From bears shot during hunting during late summer and early fall of 2010 we collected myocardial specimens containing the left descending anterior coronary artery (LAD) and aortic arches within 3 hours from the killing of the animals. The tissue samples were immediately stored in formalin for histopathologic examination.

Biochemical analyses

Plasma from blood, collected in Li‐Heparin tubes (Vacuette®, Greiner Bio‐one, Kremsmünster, Austria) were used to measure the concentrations of total cholesterol, triglycerides, low‐density lipoprotein (LDL) cholesterol and high‐density lipoprotein (HDL) cholesterol. The levels were measured by enzymatic methods using VITROS 5.1 FS Chemistry systems instrument (Ortho‐clinical diagnostics, Rochester, NY, USA) according to the manufacturer’s instructions. Briefly, total cholesterol, triglyceride and HDL cholesterol were analyzed by multilayer film dry‐slide chemistry with colorimetric detection. ¹³ Lipoprotein analysis of LDL was measured in a two‐step reaction sequence, i.e., enzymatic–colorimetric reaction. ¹³ , ¹⁴

Hematocrit concentration was determined in EDTA whole blood (Vacuette®, Greiner Bio‐one), by an automated hematology analyzer (XE‐5000, Sysmex Corporation, Kobe, Japan).

Histopathologic examination

Tissue was fixed in buffered formalin and paraffin‐embedded. All LAD specimens for histological analysis were taken within 2–3 cm from the LAD ostium and all aortic specimens were sections of the arch. Representative paraffin blocks were cut in sections with an approximate thickness of 3 μm. On all specimens haematoxylin‐eosin, elastic van Gieson, and trichrome reactions were performed.

Statistics

Values are presented as mean ± standard deviation (s.d.). A paired t‐test was used for the statistical comparison between plasma lipid levels during hibernation and during active state. Differences were considered statistically significant when P < 0.05.

Results

Blood samples were collected from seven free‐ranging brown bears, (three females and four males, 2–3 years old). Material for histological investigation was obtained from 12 brown bears (six females, six males), between 1.5 and 12 years old (mean 4.6 ± 0.7 years), weighing 101.6 ± 14.5 kg. Samples from these bears shot during hunting were collected between 1.5 and 7 hours post mortem (mean 3.0 ± 0.4 hours).
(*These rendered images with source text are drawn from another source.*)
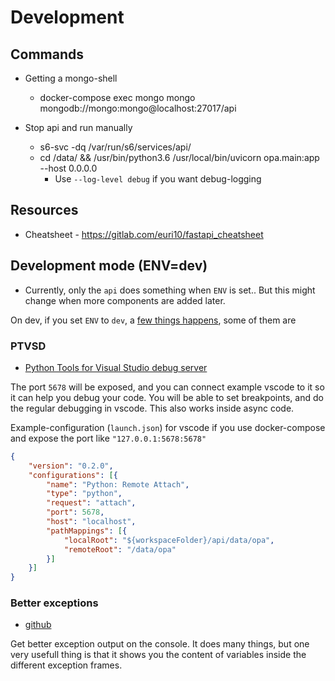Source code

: # Development

## Commands

* Getting a mongo-shell
  * docker-compose exec mongo mongo mongodb://mongo:mongo@localhost:27017/api

* Stop api and run manually
  * s6-svc -dq /var/run/s6/services/api/
  * cd /data/ && /usr/bin/python3.6 /usr/local/bin/uvicorn opa.main:app --host 0.0.0.0
    * Use `--log-level debug` if you want debug-logging

## Resources

* Cheatsheet - https://gitlab.com/euri10/fastapi_cheatsheet

## Development mode (ENV=dev)

* Currently, only the `api` does something when `ENV` is set.. But this might change when more components are added later.

On dev, if you set `ENV` to `dev`, a [few things happens](api/configuration.html#dev), some of them are

### PTVSD

* [Python Tools for Visual Studio debug server](https://github.com/Microsoft/ptvsd/)

The port `5678` will be exposed, and you can connect example vscode to it so it can help you debug your code.
You will be able to set breakpoints, and do the regular debugging in vscode. This also works inside async code.

Example-configuration (`launch.json`) for vscode if you use docker-compose and expose the port like `"127.0.0.1:5678:5678"`

```json
{
    "version": "0.2.0",
    "configurations": [{
        "name": "Python: Remote Attach",
        "type": "python",
        "request": "attach",
        "port": 5678,
        "host": "localhost",
        "pathMappings": [{
            "localRoot": "${workspaceFolder}/api/data/opa",
            "remoteRoot": "/data/opa"
        }]
    }]
}
```

### Better exceptions

* [github](https://github.com/Qix-/better-exceptions)

Get better exception output on the console. It does many things, but one very usefull thing is that it shows you the content of variables inside the different exception frames.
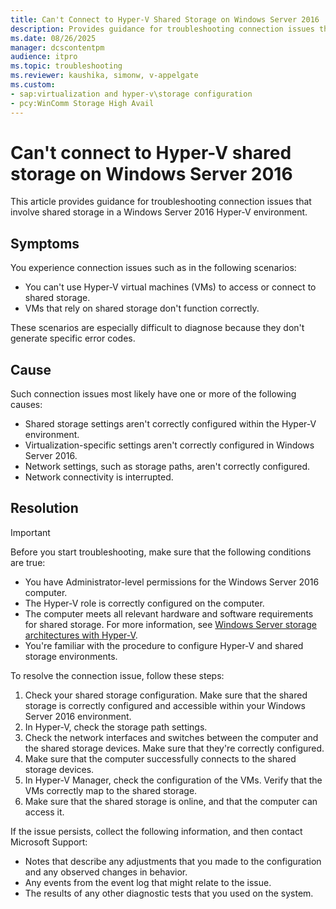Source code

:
 ```yaml
---
title: Can't Connect to Hyper-V Shared Storage on Windows Server 2016
description: Provides guidance for troubleshooting connection issues that involve shared storage in a Windows Server 2016 Hyper-V environment.
ms.date: 08/26/2025
manager: dcscontentpm
audience: itpro
ms.topic: troubleshooting
ms.reviewer: kaushika, simonw, v-appelgate
ms.custom:
- sap:virtualization and hyper-v\storage configuration
- pcy:WinComm Storage High Avail
---
```


# Can't connect to Hyper-V shared storage on Windows Server 2016

This article provides guidance for troubleshooting connection issues that involve shared storage in a Windows Server 2016 Hyper-V environment.

## Symptoms

You experience connection issues such as in the following scenarios:

- You can't use Hyper-V virtual machines (VMs) to access or connect to shared storage.
- VMs that rely on shared storage don't function correctly.

These scenarios are especially difficult to diagnose because they don't generate specific error codes.

## Cause

Such connection issues most likely have one or more of the following causes:

- Shared storage settings aren't correctly configured within the Hyper-V environment.
- Virtualization-specific settings aren't correctly configured in Windows Server 2016.
- Network settings, such as storage paths, aren't correctly configured.
- Network connectivity is interrupted.

## Resolution

> [!IMPORTANT]  
> Before you start troubleshooting, make sure that the following conditions are true:
>
> - You have Administrator-level permissions for the Windows Server 2016 computer.
> - The Hyper-V role is correctly configured on the computer.
> - The computer meets all relevant hardware and software requirements for shared storage. For more information, see [Windows Server storage architectures with Hyper-V](/windows-server/virtualization/hyper-v/storage-architecture).
> - You're familiar with the procedure to configure Hyper-V and shared storage environments.

To resolve the connection issue, follow these steps:

1. Check your shared storage configuration. Make sure that the shared storage is correctly configured and accessible within your Windows Server 2016 environment.
1. In Hyper-V, check the storage path settings.
1. Check the network interfaces and switches between the computer and the shared storage devices. Make sure that they're correctly configured.
1. Make sure that the computer successfully connects to the shared storage devices.
1. In Hyper-V Manager, check the configuration of the VMs. Verify that the VMs correctly map to the shared storage.
1. Make sure that the shared storage is online, and that the computer can access it.

If the issue persists, collect the following information, and then contact Microsoft Support:

- Notes that describe any adjustments that you made to the configuration and any observed changes in behavior.
- Any events from the event log that might relate to the issue.
- The results of any other diagnostic tests that you used on the system.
Total plasma cholesterol decreased in all bears from hibernation to the active summer period (11.08 ± 1.04 mmol/L vs. 7.89 ± 1.96 mmol/L, P= 0.0028, Figure 1A ) as did triglyceride (3.16 ± 0.62 mmol/L vs. 1.44 ± 0.27 mmol/L, P= 0.00012, Figure 1D ) and LDL cholesterol (4.30 ± 0.71 mmol/L vs. 2.02 ± 1.03 mmol/L, P= 0.0075, Figure 1B ). There was no statistically significant difference between the two conditions regarding HDL cholesterol (4.78 ± 0.59 mmol/L vs. 4.95 ± 0.51 mmol/L, P= 0.18, Figure 1C ). Blood hematocrit was higher during hibernation (56.8% vs. 45.0%, P= 0.00013).

Individual total plasma cholesterol levels of seven free‐ranging brown bears during hibernation in February and when active in June (A). Analogous graphic presentations of LDL‐cholesterol (B), HDL‐cholesterol (C) and triglycerides (D).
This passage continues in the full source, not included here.